Lui qui, tout au long de l’entretien avec Michel Ciment accompagnant le DVD d’Athènes, retour à l’Acropole – magnifique moyen métrage réalisé en 1983, dans le cadre d’une émission sur les capitales culturelles européennes –, insiste particulièrement sur sa volonté de compresser toutes les temporalités en une seule (soit le passé comme présent et futur), s’avère ainsi n’avoir peut-être jamais cessé de tourner ses anciens films. Tout dans ses mots renvoie très précisément au contexte politique du tournage (sachant que ses trois premiers films sont contemporains de la dictature des colonels ayant gouverné son pays jusqu’en 1974) ; moins au souvenir néanmoins qu’à la problématique interne du plan, sa composition, l’utilisation ou non d’une certaine musique, une certaine tonalité de bleu ou de gris… Angelopoulos confessant par ailleurs dans ce même entretien que son objectif lors de la réalisation d’un film reste de faire du spectateur une forme de « co-auteur », à qui l’on imposerait moins un regard qu’on ne lui accorderait la marge nécessaire à sa circulation propre dans le plan, sa libre saisie d’un motif parmi d’autres de la séquence.
Or, nous le disions plus haut, cette ouverture apparente, cette proximité du cinéaste avec la matière de ses films et son spectateur présumé ne garantit aucunement de distinguer toutes les pistes de ce cinéma, dont la majesté n’a d’égale que son ouverture constante au risque de la perte de vue, d’un presque effacement de ses figures, décors et récits. Car si en matière de pure scénographie, de mise en scène Angelopoulos figure sans nul doute parmi les plus doués de sa génération (qui est celle de Fassbinder, Schroeter, mais aussi Kubrick, tous maîtres dans l’art de l’habillage des images, leur composition, le jeu sur la durée et la possible chute des corps), font encore énigme les raisons profondes de son relatif oubli, tout au moins son absence actuelle de culte. En quoi des chefs-d’œuvre aussi évidents que Jours de 36 ou Les Chasseurs, dont le principe esthétique majeur repose sur une utilisation de l’espace, du décor – souvent – naturel comme scène d’une représentation toujours possible, apportèrent-ils moins à l’histoire du cinéma que Barry Lindon ?

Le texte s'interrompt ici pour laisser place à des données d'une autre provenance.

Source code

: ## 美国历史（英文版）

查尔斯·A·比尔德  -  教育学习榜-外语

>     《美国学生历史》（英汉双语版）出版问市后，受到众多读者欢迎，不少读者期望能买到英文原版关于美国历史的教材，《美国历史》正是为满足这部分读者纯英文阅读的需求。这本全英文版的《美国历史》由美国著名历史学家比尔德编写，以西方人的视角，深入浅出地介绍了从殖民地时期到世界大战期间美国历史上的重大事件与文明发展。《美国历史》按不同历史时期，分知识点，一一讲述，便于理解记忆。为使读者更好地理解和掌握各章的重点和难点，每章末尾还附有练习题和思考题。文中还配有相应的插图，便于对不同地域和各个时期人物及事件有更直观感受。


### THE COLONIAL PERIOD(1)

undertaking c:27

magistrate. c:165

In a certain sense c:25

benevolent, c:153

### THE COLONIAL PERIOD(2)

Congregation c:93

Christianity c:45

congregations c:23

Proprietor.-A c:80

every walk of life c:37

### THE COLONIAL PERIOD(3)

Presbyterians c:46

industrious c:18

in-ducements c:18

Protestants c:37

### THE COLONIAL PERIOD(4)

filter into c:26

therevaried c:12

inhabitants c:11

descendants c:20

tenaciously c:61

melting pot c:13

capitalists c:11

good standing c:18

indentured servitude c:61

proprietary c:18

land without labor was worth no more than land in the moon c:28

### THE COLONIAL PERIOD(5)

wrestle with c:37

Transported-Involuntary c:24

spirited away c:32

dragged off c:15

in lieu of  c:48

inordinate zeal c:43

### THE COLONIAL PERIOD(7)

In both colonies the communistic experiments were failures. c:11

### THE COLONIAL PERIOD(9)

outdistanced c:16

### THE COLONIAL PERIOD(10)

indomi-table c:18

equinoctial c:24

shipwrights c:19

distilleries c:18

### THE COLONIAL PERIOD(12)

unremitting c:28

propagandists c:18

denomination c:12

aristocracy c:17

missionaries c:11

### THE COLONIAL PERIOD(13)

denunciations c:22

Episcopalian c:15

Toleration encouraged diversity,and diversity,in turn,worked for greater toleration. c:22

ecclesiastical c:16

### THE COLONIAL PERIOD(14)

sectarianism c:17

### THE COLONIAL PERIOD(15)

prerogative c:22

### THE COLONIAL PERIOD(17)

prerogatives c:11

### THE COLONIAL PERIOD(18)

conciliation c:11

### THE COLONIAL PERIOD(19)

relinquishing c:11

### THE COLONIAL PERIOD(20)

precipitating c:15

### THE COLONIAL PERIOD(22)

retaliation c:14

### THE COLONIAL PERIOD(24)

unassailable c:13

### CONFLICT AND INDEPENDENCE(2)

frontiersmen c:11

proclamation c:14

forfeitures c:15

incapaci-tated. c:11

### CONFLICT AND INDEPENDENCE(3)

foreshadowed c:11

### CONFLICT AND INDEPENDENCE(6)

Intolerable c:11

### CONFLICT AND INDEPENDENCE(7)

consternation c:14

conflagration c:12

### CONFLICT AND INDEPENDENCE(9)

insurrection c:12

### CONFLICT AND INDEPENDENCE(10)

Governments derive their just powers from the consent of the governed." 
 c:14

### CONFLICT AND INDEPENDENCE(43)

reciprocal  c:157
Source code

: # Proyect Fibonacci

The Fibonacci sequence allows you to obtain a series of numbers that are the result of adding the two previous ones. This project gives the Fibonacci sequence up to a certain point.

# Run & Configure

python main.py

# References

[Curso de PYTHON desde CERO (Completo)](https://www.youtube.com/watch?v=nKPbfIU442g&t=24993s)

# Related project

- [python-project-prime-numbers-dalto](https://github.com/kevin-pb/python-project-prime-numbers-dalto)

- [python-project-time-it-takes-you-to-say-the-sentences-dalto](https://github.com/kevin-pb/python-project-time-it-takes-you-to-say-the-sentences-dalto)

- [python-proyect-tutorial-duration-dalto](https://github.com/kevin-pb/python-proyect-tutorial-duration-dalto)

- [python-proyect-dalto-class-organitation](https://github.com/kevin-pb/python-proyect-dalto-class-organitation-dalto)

C’est cette conscience du cinéaste – qui fut longtemps critique – de n’avoir pas encore été vraiment « entendu » qui semble donner aujourd’hui à sa parole autant de précision et de densité, rendre son français presque dénué d’accent aussi audible, jusqu’en ses plus infimes nuances. Lorsqu’il se dit plus que fier d’une scène de bal du Voyage des comédiens, insiste – au risque de sembler immodeste – sur le fait qu’il est le premier cinéaste à avoir réfléchi de pareille manière au voisinage des temps, c’est moins une volonté de revanche qu’une forte connaissance de cet art et ses divers courants qui se laisse entendre. Comme si au fond, il n’avait pas attendu qu’on lui dise l’importance de ses films pour en avoir lui-même, à partir de son propre regard critique, la légitime intuition.
C’est bien l’une des forces des coffrets Potemkine – outre la notable qualité de restauration des films eux-mêmes – que de rendre ainsi leur regard à ceux qui demeurent les premiers spectateurs de leurs œuvres, ces grands lucides que sont par définition les authentiques cinéastes.